Indian Constitution Day takes place every year on November 26, celebrating the day the Indian Constitution was established in 1949. Nationwide festivities, including parties in which the preamble is read, occur on this day in India, and some celebrations occur amongst Indian communities across America. The holiday is a commemorative reminder of the day India gained independence from the British, and marks a massive moment in the country’s history. 

In 2015, the 125th birth year of B.R. Ambedkar, known as the father of the Indian Constitution, was celebrated with year-wide festivities and celebrations. This year, the preamble to the Indian Constitution was read aloud by government officials and state judges, including Narendra Modi, India’s Prime Minister.

A soldier and a trained service dog salute at the memorial in CS Railway Terminus. (Photographer: Sahil Salvi)

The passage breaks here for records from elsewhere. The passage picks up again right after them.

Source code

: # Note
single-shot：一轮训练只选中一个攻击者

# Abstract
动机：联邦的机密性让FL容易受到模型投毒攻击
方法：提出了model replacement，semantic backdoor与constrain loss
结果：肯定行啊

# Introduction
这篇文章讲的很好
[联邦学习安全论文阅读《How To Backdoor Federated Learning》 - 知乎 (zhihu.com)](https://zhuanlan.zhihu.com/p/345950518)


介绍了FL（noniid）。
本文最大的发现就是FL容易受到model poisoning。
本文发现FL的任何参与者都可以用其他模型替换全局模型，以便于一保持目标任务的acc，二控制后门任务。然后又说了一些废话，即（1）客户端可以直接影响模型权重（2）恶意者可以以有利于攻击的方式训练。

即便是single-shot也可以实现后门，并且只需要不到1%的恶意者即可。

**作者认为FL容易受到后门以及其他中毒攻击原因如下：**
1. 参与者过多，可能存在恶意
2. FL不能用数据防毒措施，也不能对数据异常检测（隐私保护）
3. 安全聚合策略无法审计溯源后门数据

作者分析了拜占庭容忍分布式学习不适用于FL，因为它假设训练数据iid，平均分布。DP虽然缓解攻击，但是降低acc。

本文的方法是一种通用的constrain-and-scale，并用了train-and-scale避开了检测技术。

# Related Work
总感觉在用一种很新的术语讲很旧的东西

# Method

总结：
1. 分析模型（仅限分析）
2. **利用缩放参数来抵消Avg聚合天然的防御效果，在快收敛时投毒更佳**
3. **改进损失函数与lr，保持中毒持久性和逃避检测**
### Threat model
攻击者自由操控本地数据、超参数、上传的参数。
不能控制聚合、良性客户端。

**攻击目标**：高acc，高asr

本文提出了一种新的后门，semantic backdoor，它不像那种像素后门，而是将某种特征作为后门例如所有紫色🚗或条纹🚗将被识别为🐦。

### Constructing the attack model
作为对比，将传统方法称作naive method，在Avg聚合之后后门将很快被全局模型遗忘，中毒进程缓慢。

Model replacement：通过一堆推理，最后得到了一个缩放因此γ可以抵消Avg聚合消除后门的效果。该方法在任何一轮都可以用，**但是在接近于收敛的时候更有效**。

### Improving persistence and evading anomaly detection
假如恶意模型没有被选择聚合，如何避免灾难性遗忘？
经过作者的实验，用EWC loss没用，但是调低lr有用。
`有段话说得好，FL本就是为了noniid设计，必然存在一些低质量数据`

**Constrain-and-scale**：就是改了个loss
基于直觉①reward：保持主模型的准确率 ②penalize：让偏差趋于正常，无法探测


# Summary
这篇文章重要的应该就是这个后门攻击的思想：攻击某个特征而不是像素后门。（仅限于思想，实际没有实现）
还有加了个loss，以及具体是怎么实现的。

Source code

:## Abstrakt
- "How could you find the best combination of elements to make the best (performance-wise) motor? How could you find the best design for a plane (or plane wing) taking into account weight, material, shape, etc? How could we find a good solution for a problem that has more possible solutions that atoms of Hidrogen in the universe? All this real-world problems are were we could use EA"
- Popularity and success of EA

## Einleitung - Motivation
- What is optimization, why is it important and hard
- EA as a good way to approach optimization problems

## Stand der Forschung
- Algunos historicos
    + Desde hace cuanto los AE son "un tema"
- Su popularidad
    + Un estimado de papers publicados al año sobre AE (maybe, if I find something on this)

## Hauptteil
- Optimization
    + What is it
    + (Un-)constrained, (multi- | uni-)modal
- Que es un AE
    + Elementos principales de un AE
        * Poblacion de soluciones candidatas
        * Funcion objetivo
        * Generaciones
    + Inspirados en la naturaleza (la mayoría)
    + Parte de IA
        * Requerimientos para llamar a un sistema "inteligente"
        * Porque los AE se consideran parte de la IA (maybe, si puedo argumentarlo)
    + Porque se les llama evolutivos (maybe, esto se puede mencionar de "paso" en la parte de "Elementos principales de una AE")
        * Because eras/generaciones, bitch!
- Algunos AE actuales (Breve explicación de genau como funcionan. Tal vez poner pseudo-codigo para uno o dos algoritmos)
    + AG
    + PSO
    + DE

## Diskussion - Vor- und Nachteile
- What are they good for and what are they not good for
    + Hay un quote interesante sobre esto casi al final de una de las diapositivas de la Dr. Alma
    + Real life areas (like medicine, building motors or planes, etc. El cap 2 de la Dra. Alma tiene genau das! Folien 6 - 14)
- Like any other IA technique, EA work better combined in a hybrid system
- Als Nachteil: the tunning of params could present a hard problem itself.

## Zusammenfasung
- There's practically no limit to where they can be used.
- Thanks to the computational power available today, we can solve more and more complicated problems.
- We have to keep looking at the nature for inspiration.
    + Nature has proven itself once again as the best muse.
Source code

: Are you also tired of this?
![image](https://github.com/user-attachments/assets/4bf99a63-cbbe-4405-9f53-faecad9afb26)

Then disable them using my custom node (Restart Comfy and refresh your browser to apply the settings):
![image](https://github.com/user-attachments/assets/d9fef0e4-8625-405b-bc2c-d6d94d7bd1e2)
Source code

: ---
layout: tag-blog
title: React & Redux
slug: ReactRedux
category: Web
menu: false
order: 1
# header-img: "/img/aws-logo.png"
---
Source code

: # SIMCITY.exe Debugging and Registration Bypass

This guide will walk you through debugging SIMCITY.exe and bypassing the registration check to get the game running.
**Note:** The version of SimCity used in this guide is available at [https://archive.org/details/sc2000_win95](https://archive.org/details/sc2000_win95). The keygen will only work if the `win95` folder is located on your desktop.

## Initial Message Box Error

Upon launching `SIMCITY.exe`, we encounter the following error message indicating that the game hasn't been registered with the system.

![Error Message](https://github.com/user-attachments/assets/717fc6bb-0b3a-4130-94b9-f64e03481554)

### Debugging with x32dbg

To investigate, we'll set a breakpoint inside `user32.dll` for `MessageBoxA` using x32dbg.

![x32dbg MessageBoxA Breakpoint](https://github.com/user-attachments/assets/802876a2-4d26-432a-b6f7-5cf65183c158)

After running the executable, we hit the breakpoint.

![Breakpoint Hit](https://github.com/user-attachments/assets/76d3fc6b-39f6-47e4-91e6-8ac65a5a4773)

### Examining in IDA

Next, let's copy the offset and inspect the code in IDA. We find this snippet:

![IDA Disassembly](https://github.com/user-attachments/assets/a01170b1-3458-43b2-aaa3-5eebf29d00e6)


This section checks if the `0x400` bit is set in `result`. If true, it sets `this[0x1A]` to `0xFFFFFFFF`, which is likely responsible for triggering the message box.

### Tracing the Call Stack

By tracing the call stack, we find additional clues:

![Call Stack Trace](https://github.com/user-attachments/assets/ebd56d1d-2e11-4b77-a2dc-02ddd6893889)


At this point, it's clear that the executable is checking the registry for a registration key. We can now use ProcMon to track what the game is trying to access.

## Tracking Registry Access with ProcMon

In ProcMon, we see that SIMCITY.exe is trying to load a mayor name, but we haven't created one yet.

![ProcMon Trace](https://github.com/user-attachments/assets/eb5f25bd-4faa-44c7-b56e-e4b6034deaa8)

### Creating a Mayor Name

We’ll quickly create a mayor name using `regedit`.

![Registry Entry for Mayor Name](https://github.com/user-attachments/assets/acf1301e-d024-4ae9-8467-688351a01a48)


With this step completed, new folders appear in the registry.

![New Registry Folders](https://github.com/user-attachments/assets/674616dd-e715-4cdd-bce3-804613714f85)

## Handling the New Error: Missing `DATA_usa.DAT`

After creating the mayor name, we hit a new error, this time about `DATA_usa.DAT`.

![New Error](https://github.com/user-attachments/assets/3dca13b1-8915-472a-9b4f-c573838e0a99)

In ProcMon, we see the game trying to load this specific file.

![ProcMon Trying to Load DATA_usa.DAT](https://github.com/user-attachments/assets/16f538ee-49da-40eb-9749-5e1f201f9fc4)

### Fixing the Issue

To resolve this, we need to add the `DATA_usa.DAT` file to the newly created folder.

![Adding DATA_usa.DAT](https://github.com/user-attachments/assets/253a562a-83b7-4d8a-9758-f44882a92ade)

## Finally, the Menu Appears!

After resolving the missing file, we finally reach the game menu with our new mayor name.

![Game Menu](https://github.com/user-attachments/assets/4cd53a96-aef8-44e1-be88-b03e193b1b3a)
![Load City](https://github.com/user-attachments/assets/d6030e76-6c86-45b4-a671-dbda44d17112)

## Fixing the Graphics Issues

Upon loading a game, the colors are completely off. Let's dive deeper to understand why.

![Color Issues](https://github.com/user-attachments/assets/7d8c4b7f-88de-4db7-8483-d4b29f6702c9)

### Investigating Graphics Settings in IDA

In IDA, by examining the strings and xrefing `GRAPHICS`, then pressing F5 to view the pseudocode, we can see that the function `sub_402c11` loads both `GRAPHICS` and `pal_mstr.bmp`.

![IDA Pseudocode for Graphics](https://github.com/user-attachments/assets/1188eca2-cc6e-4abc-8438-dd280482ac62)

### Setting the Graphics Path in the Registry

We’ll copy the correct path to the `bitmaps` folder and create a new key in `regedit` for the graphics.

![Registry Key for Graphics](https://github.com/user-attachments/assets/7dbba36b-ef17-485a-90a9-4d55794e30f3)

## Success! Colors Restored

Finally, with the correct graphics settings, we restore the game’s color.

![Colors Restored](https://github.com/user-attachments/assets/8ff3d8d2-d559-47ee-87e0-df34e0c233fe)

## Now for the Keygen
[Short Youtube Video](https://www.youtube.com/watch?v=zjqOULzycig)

However, with the holiday also comes tragedy. On this day in 2008, a series of terror attacks began throughout Mumbai, India, and lasted three days. It started as a group of heavily armed gunmen docked at a harbor in Mumbai, killed several yard workers, and scattered to numerous locations around the city. Using rifles and explosives, they attacked the Chhatrapati Shivaji Railway Terminus, where they killed 58 people and injured more than 100, before moving to Cama Hospital, where they continued their rampages, killing four. As a gunfight with police ensued, another group attacked Mumbai’s iconic Taj Mahal Palace Hotel, a 120-year-old official Heritage Site of India. As the siege began, multiple taxis rigged with bombs exploded in several locations, causing further casualties, and a barrage of gunfire was unleashed on the Leopold Cafe, where 10 people were killed and many wounded. Two more groups of terrorists took hostages, detonated grenades, and lit fires at the Oberoi Trident Hotel and Nariman House.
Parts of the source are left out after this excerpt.